Seventeen Voices: Life and Wisdom from Inside ‘Mental Illness’

Marianne Broug, Wakefield Press

Seventeen Voice s begins with the dedication: “For the countless human beings around the world who day by day endure tremendous suffering and whose suffering is only compounded by myths, misconceptions, stigmas and stereotypes.”

I found this a very interesting dedication because it echoed my experience in working in the disability field and as someone who has post-traumatic stress disorder.

I discovered that society appears to divide people with disabilities into two groups: those with acceptable disabilities and those with unacceptable disabilities.
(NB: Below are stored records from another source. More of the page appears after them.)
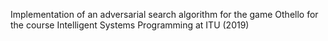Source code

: Implementation of an adversarial search algorithm for the game Othello for the course Intelligent Systems Programming at ITU (2019)
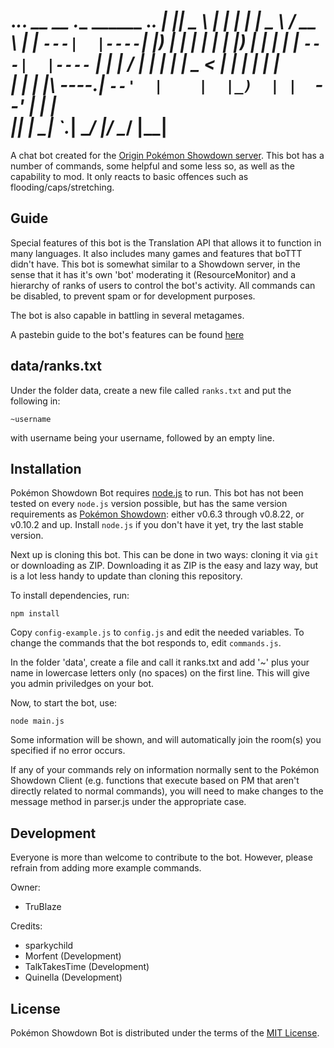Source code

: .___________..______       __    __     .______     ______   .___________.
|           ||   _  \     |  |  |  |    |   _  \   /  __  \  |           |
`---|  |----`|  |_)  |    |  |  |  |    |  |_)  | |  |  |  | `---|  |----`
    |  |     |      /     |  |  |  |    |   _  <  |  |  |  |     |  |    
    |  |     |  |\  \----.|  `--'  |    |  |_)  | |  `--'  |     |  |    
    |__|     | _| `._____| \______/     |______/   \______/      |__|    
===========================================================================

A chat bot created for the [Origin Pokémon Showdown server][1]. This bot has a number of commands, some helpful and some less so, as well as the capability to mod. It only reacts to basic offences such as flooding/caps/stretching.

  [1]: http://origin.psim.us/
  
Guide
-----

Special features of this bot is the Translation API that allows it to function in many languages.  It also includes many games and features that boTTT didn't have.   This bot is somewhat similar to a Showdown server, in the sense that it has it's own 'bot' moderating it (ResourceMonitor) and a hierarchy of ranks of users to control the bot's activity.
All commands can be disabled, to prevent spam or for development purposes.

The bot is also capable in battling in several metagames.

A pastebin guide to the bot's features can be found [here][6]
  
  [6]: http://pastebin.com/zT0eFG8a
  
data/ranks.txt
--------------

Under the folder data, create a new file called `ranks.txt` and put the following in:

  `~username`

with username being your username, followed by an empty line.

Installation
------------


Pokémon Showdown Bot requires [node.js][2] to run.
This bot has not been tested on every `node.js` version possible, but has the same version requirements as [Pokémon Showdown][3]: either v0.6.3 through v0.8.22, or v0.10.2 and up.
Install `node.js` if you don't have it yet, try the last stable version.

Next up is cloning this bot. This can be done in two ways: cloning it via `git` or downloading as ZIP.
Downloading it as ZIP is the easy and lazy way, but is a lot less handy to update than cloning this repository.

To install dependencies, run:

    npm install

Copy `config-example.js` to `config.js` and edit the needed variables.
To change the commands that the bot responds to, edit `commands.js`.

In the folder 'data', create a file and call it ranks.txt and add '~' plus your name in lowercase letters only (no spaces) on the first line.  This will give you admin priviledges on your bot.

Now, to start the bot, use:

    node main.js

Some information will be shown, and will automatically join the room(s) you specified if no error occurs.

  [2]: http://nodejs.org/
  [3]: https://github.com/Zarel/Pokemon-Showdown
  [4]: https://github.com/RivalNick/PS-Bot/wiki/How-To-set-up-Bot

If any of your commands rely on information normally sent to the Pokémon Showdown Client (e.g. functions that execute based on PM that aren't directly related to normal commands), you will need to make changes to the message method in parser.js under the appropriate case.

Development
-----------

Everyone is more than welcome to contribute to the bot.
However, please refrain from adding more example commands.

Owner:
 - TruBlaze

Credits:
 - sparkychild
 - Morfent (Development)
 - TalkTakesTime (Development)
 - Quinella (Development)

License
-------

Pokémon Showdown Bot is distributed under the terms of the [MIT License][5].

  [5]: https://github.com/Quinella/Pokemon-Showdown-Bot/blob/master/LICENSE
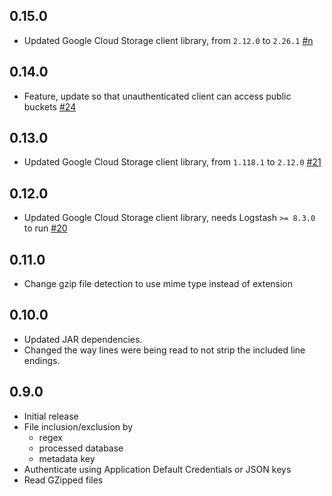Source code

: ## 0.15.0
 - Updated Google Cloud Storage client library, from `2.12.0` to `2.26.1` [#n](https://github.com/logstash-plugins/logstash-input-google_cloud_storage/pull/n)

## 0.14.0
 - Feature, update so that unauthenticated client can access public buckets [#24](https://github.com/logstash-plugins/logstash-input-google_cloud_storage/pull/24)

## 0.13.0
 - Updated Google Cloud Storage client library, from `1.118.1` to `2.12.0` [#21](https://github.com/logstash-plugins/logstash-output-google_cloud_storage/pull/21)

## 0.12.0
 - Updated Google Cloud Storage client library, needs Logstash `>= 8.3.0` to run [#20](https://github.com/logstash-plugins/logstash-input-google_cloud_storage/pull/20)

## 0.11.0

- Change gzip file detection to use mime type instead of extension

## 0.10.0

- Updated JAR dependencies.
- Changed the way lines were being read to not strip the included line endings.

## 0.9.0

- Initial release
- File inclusion/exclusion by 
  - regex
  - processed database
  - metadata key
- Authenticate using Application Default Credentials or JSON keys
- Read GZipped files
Mental illness was definitely in the “unacceptable” group.

So the author’s aim that her readers should learn from the “real experts”, those who experienced mental illness, is truly admirable.

The Seventeen Voices are interviews of 17 people living with mental illnesses, including phobias, anxiety, obsessive compulsive disorder, dissociative identity disorder, schizophrenia, bipolar disorder and depression.

The interviews are brutally honest and therefore fascinating and extremely disturbing. An overwhelming number of the interviewees talked about all types of abuse in their past, living in absolute terror and treatments that they felt were inappropriate for their situation.

The support they wanted above everything else was to be listened to.

So, if only for that reason, please buy and read this book. What you will learn will help you immeasurably as you move in a world where one in five Australians experience a mental illness at some stage in their life.